A superb copy: one of the 25 numbered on Holland, specially printed for « the 25 of the club from Lyon », preserved in its attractive binding signed by Madeleine Gras.
12mo of 297 pp., (1) p.
Red morocco, golden dotted patterns on covers, spine decorated in the same manner, gilt edges, covers and back preserved. M. Gras.
185 x 119 mm.
Montherlant, Henri de. Les Jeunes filles.
Paris, Bernard Grasset, 1936.
First edition of Henri de Montherlant’s most famous book.
One of the 25 numbered on Holland, specially printed for « the 25 of the club from Lyon ».
Our copy bears number 8.
« I read with jubilation the new Montherlant: Les Jeunes Filles. No one had ever been so close to the essential incompatibility of the human couple! And the author shows an admirable impartiality », wrote Roger Martin du Gard in 1936 advising his daughter to read the book.

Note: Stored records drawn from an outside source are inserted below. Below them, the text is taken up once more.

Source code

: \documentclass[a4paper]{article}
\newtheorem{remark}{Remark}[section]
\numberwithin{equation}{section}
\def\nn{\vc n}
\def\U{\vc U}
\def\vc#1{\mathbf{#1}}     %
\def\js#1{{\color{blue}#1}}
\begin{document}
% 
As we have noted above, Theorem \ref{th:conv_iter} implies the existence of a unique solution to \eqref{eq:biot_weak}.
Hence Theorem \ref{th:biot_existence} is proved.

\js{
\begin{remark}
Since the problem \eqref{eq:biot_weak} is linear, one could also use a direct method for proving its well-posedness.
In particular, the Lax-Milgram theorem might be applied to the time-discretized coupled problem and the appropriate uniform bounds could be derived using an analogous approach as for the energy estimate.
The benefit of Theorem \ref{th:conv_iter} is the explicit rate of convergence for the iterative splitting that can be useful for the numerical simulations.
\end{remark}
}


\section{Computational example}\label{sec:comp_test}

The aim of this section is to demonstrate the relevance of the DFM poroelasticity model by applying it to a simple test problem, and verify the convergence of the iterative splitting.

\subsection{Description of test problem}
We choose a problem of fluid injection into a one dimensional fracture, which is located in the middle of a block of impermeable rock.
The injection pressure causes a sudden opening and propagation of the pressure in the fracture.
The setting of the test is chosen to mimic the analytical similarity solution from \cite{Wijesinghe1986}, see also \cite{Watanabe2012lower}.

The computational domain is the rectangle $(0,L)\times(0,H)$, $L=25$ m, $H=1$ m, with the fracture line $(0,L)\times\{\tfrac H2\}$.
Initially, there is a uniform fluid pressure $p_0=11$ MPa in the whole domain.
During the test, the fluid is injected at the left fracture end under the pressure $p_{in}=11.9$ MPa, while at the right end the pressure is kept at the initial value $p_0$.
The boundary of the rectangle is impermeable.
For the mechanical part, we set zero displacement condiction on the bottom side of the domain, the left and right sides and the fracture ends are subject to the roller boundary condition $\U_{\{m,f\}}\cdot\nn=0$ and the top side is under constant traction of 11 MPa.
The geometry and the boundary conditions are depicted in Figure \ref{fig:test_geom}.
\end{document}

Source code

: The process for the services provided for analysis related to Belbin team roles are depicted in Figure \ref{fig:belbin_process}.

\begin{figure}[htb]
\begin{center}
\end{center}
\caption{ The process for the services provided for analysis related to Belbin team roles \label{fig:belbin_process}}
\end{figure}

« In this famous book by Montherlant, Man and Woman are described mercilessly in the turns of their emotional lives, the author exposing their hearts.”
« Les Jeunes filles » relies on the central figure of Costals, a successful seductive writer, to draw up an overview of gender relations.
Pierre Costals is a writer barely in his thirties but whose fame is already well established. Apart from an absolute passion for his creative work, he divides his free time the love of his brown son, born of a temporary union, and the systematic fulfillment of his sentimental fantasies. Very eclectic in this field, he lets himself be pushed by the wind of his mood, his thirst for enjoyment being matched only by his desire for absolute independence. Moreover, he succeeds well enough in reconciling the two, orchestrating them as a spiritual and fine virtuoso who is careful not to let himself be trapped in the heart.
A superb copy preserved in its binding signed by Madeleine Gras.
One of the most famous bookbinders of the 20th century, Madeleine Gras, comes from a modest background and learned her art at the school of the Central Union of Decorative Arts. She finished her training in 1922, when she exhibited at the Salon of the National Society of Fine Arts, before joining the studio of Noulhac. She settled as a craftsman from 1942 until her death in 1958.